A People's Theatrical History of Howard Zinn – Forward.com

Howard Zinn
When I was in college at Holy Cross in 1966 I read Howard Zinn's essay "Vietnam: The Logic of Withdrawal".  A couple of years later as I tried to figure out my post-Peace Corps path I wrote a now embarrassing letter to him.  Styling myself after Norman Mailer's self-description as a Left Conservative in Armies of the Night - the novelist's account of the Pentagon march of 1967 - I asked Howard if he would accept me as a graduate student.  the answer was yes, and I enrolled at Boston University in the fall of 1969. Though religion and ethnicity never came up, looking back I can see that Howard, then a pacifist former WW II bombardier, was inspired by the Jewish social gospel. - gwc
A People's Theatrical History of Howard Zinn – Forward.com:

"Is the bard mightier than the sword? As war rages around the globe, playwright Bianca Bagatourian ponders this question as she brings “The Times of Our Lies, A Play about the Life and Times of Howard Zinn” to debut at the Edinburgh Fringe Festival. The Brooklyn-born and raised son of Jewish immigrants, Zinn, who died in 2010, was a Boston University political science professor and activist-author known as the “People’s Historian,” who chronicled America from the bottom up, looking at the role played by ordinary people in shaping the course of human events. In 1997’s “Good Will Hunting,” Matt Damon’s character says of Zinn’s perennial bestseller since 1980: “If you wanna read a real history book, read Howard Zinn’s ‘A People’s History of the United States.’ That book’ll f**kin’ knock you on your ass.”

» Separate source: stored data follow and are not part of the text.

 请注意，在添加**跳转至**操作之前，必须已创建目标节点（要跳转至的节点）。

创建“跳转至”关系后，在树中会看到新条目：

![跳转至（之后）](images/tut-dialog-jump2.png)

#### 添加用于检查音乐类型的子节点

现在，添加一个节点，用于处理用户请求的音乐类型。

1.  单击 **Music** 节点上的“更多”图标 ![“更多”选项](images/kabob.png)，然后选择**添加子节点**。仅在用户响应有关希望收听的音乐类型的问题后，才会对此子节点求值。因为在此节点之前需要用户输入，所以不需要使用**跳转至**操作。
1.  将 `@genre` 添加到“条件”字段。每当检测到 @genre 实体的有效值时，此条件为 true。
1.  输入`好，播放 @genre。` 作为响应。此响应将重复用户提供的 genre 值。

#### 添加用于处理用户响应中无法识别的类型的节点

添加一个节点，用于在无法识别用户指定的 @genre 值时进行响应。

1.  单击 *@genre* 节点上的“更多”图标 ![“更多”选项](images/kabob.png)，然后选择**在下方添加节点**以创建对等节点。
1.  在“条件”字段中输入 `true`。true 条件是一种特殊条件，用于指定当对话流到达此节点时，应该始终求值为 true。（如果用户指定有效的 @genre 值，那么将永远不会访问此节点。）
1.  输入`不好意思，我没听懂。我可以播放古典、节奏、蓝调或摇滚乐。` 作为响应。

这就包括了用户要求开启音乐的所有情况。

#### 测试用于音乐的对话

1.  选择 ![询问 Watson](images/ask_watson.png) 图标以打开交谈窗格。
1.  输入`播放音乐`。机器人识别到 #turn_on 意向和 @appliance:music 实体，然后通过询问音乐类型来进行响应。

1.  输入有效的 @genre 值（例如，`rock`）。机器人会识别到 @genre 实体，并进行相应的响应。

 Bagatourian, who first encountered Zinn around 2005, shares similar sentiments. Her sensibility was greatly informed by her experiences as a descendant of Armenian genocide survivors. She grew up in a middle-class family in Iran in the 1960s and writes politically-minded plays that eschew theatrical conventions. “Remnants of a Liquid World” looks at the Iranian Revolution from a child’s point of view. Written in Shakespearean verse, “Living an Explorer’s Desire” is about immigrants. “March” is based on oral histories of eyewitness accounts of the 1915 Armenian Genocide. Bagatourian, whose constant obsession is man’s inhumanity to man, encountered a soul mate in Zinn, the bombardier who turned his back on war and became an avatar exposing atrocities and crimes against humanity. Zinn was also a playwright who wrote “Marx in Soho” and a bio-play about anarchist Emma Goldman."